----- Listed entries -----
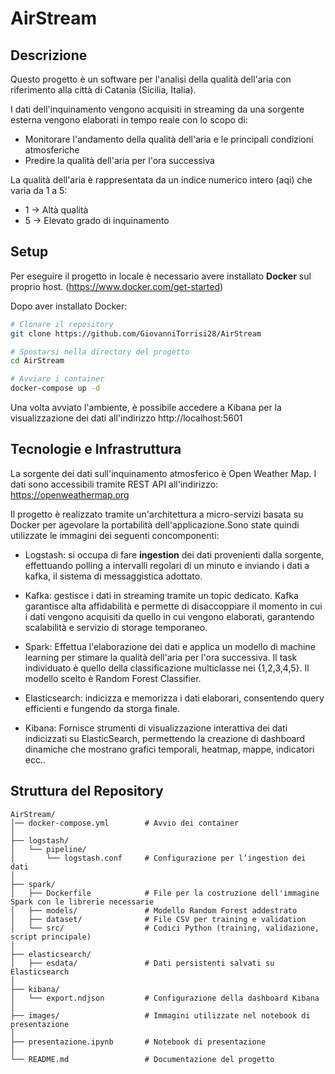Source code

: # AirStream 

## Descrizione
Questo progetto è un software per l'analisi della qualità dell'aria con riferimento alla città di Catania (Sicilia, Italia).

I dati dell'inquinamento vengono acquisiti in streaming da una sorgente esterna vengono elaborati in tempo reale con lo scopo di: 
- Monitorare l'andamento della qualità dell'aria e le principali condizioni atmosferiche
- Predire la qualità dell'aria per l'ora successiva

La qualità dell'aria è rappresentata da un indice numerico intero (aqi) che varia da 1 a 5:
- 1 → Altà qualità
- 5 → Elevato grado di inquinamento

## Setup
Per eseguire il progetto in locale è necessario avere installato **Docker** sul proprio host. (https://www.docker.com/get-started)

Dopo aver installato Docker:

```bash
# Clonare il repository
git clone https://github.com/GiovanniTorrisi28/AirStream

# Spostarsi nella directory del progetto
cd AirStream

# Avviare i container
docker-compose up -d
```

Una volta avviato l'ambiente, è possibile accedere a Kibana per la visualizzazione dei dati all'indirizzo http://localhost:5601


## Tecnologie e Infrastruttura

La sorgente dei dati sull'inquinamento atmosferico è Open Weather Map. I dati sono accessibili tramite REST API all'indirizzo: https://openweathermap.org 

Il progetto è realizzato tramite un'architettura a micro-servizi basata su Docker per agevolare la portabilità dell'applicazione.Sono state quindi utilizzate le immagini dei seguenti concomponenti: 
- Logstash: si occupa di fare **ingestion** dei dati provenienti dalla sorgente, effettuando polling a intervalli regolari di un minuto e inviando i dati a kafka, il sistema di messaggistica adottato.
- Kafka: gestisce i dati in streaming tramite un topic dedicato. Kafka garantisce alta affidabilità e permette di disaccoppiare il momento in cui i dati vengono acquisiti da quello in cui vengono elaborati, garantendo scalabilità e servizio di storage temporaneo.
- Spark: Effettua l'elaborazione dei dati e applica un modello di machine learning per stimare la qualità dell'aria per l'ora successiva. Il task individuato è quello della classificazione multiclasse nei {1,2,3,4,5}. Il modello scelto è Random Forest Classifier.

- Elasticsearch: indicizza e memorizza i dati elaborari, consentendo query efficienti e fungendo da storga finale.

- Kibana: Fornisce strumenti di visualizzazione interattiva dei dati indicizzati su ElasticSearch, permettendo la creazione di dashboard dinamiche che mostrano grafici temporali, heatmap, mappe, indicatori ecc..

## Struttura del Repository

```plaintext
AirStream/
│── docker-compose.yml        # Avvio dei container
│
├── logstash/
│   └── pipeline/
│       └── logstash.conf     # Configurazione per l’ingestion dei dati
│
├── spark/
│   ├── Dockerfile            # File per la costruzione dell'immagine Spark con le librerie necessarie
│   ├── models/               # Modello Random Forest addestrato
│   ├── dataset/              # File CSV per training e validation
│   └── src/                  # Codici Python (training, validazione, script principale)
│
├── elasticsearch/
│   ├── esdata/               # Dati persistenti salvati su Elasticsearch
│
├── kibana/
│   └── export.ndjson         # Configurazione della dashboard Kibana
│
├── images/                   # Immagini utilizzate nel notebook di presentazione
│
├── presentazione.ipynb       # Notebook di presentazione
│
└── README.md                 # Documentazione del progetto
```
-----
Tally the lines of the records that hold the word "container" and output only the total.

2